Groupe des femmes parlementaires des Amériques

La présidente a présenté le plan de travail préparé par le Secrétariat technique du FIPA en collaboration avec la présidente du Groupe des femmes parlementaires des Amériques, la députée argentine Margarita Stolbizer pour la période 2005-2007, conformément à la recommandation approuvée lors de la dernière Assemblée plénière.

Celui-ci comporte quatre axes d’intervention, soit : renforcer la capacité des hommes et femmes parlementaires à appliquer les conventions internationales sur les droits de la personne, en portant une attention particulière à la question de l’égalité des sexes ; faciliter la constitution de réseaux entre les parlementaires intéressés par la question de l’égalité des sexes ; encourager la participation des femmes à la vie politique par l’action et l’éducation, et; développer et intégrer le principe de l’égalité des sexes dans les activités du FIPA pour en faire un enjeu transversal.

Elle a attiré l’attention des membres sur la proposition consistant à intégrer la présidente du Groupe des femmes parlementaires des Amériques au Comité exécutif du FIPA, laquelle requérrait une modification du règlement du FIPA par l’Assemblée plénière. (NB : Cette question est discutée plus amplement au point 8 de l’ordre du jour, qui porte sur le règlement du FIPA).

Par ailleurs, le sénateur Hervieux-Payette a informé les membres que la présidente du Groupe des femmes terminerait bientôt son mandat comme députée de l’Argentine et qu’une nouvelle présidente devrait donc être élue à la tête du Groupe en 2006.

La déléguée de la Grenade a appuyé le plan de travail, jugeant particulièrement important de dédier des efforts à la constitution de réseaux de parlementaires pour traiter des questions reliées à l’égalité des sexes, de même qu’à la promotion de la participation des femmes à la politique.

Le représentant hondurien a exprimé son inquiétude par rapport à l’approfondissement des inégalités sociales dans son pays, qui se manifeste par un nombre croissant d’enfants abandonnés à eux-mêmes et une augmentation de la délinquance juvénile.

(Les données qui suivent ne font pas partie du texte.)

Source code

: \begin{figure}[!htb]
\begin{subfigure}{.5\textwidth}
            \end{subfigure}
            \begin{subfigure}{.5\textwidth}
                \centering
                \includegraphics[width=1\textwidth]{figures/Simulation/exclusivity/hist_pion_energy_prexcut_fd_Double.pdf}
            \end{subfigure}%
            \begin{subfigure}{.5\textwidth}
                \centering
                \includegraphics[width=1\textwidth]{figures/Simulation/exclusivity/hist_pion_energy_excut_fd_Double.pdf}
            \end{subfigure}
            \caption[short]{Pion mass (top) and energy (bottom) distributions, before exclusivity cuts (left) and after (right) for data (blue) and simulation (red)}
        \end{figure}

Il a par ailleurs indiqué qu’un projet de loi sur la paternité irresponsable avait été déposé au Congrès hondurien, puis a souligné l’utilité d’outils comme le micro-crédit pour faciliter la réinsertion des délinquants. Le représentant du Canada a ajouté que les législateurs se devaient de montrer l’exemple en adoptant des politiques de conciliation travail-famille au sein même du parlement.

A la lumière des préoccupations exprimées par plusieurs délégués, la présidente a suggéré que le Comité examine la possibilité de traiter du thème de la lutte contre la pauvreté lors de la prochaine assemblée plénière.

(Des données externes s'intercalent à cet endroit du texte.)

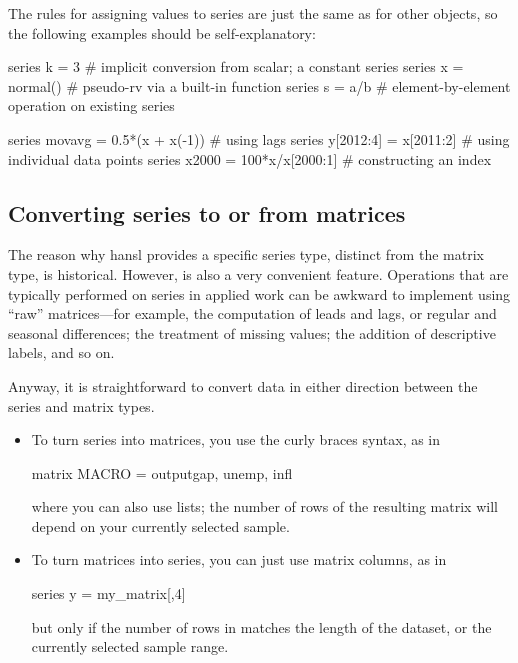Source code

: The rules for assigning values to series are just the same as for
other objects, so the following examples should be self-explanatory:
\begin{code}
  series k = 3         # implicit conversion from scalar; a constant series
  series x = normal()  # pseudo-rv via a built-in function
  series s = a/b       # element-by-element operation on existing series

  series movavg = 0.5*(x + x(-1)) # using lags
  series y[2012:4] = x[2011:2]    # using individual data points
  series x2000 = 100*x/x[2000:1]  # constructing an index
\end{code}


\subsection{Converting series to or from matrices}

The reason why hansl provides a specific series type, distinct from
the matrix type, is historical. However, is also a very convenient
feature.  Operations that are typically performed on series in applied
work can be awkward to implement using ``raw'' matrices---for example,
the computation of leads and lags, or regular and seasonal
differences; the treatment of missing values; the addition of
descriptive labels, and so on.

Anyway, it is straightforward to convert data in either direction
between the series and matrix types.
\begin{itemize}
\item To turn series into matrices, you use the curly braces syntax,
  as in
  \begin{code}
    matrix MACRO = {outputgap, unemp, infl}
  \end{code}
  where you can also use lists; the number of rows of the resulting
  matrix will depend on your currently selected sample.
\item To turn matrices into series, you can just use matrix columns,
  as in
  \begin{code}
    series y = my_matrix[,4]
  \end{code}
  but only if the number of rows in  matches the
  length of the dataset, or the currently selected sample range.
\end{itemize}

Enfin, elle a recommandé que le plan de travail du Groupe des femmes soit adopté en principe, ce que le Comité a fait sur une motion de la Grenade secondée par la Colombie.

(Une copie du plan de travail du Groupe des femmes parlementaires des Amériques est disponible à l’annexe 2) .

Groupe de travail sur la Zone de libre-échange des Amériques

Le délégué canadien Don Boudria, président du Groupe de travail sur la Zone de libre-échange des Amériques (ZLÉA), a pris la parole pour informer les membres exécutifs des projets de son groupe de travail.

Il a d’abord annoncé que le projet de Trade Knowledge Network développé en coopération avec le Centre for Trade Policy and Law de l’Université Carleton ne pourrait être mis en œuvre faute de financement.

Il a ensuite informé le Comité du fait que la Commission économique pour l’Amérique latine et les Caraïbes (CEPAL) s’était montrée intéressée à collaborer avec le FIPA dans le cadre d’un éventuel programme de formation pour les parlementaires –un projet proposé par le délégué de l’Argentine lors de la 12 ème réunion du Comité à Brasilia.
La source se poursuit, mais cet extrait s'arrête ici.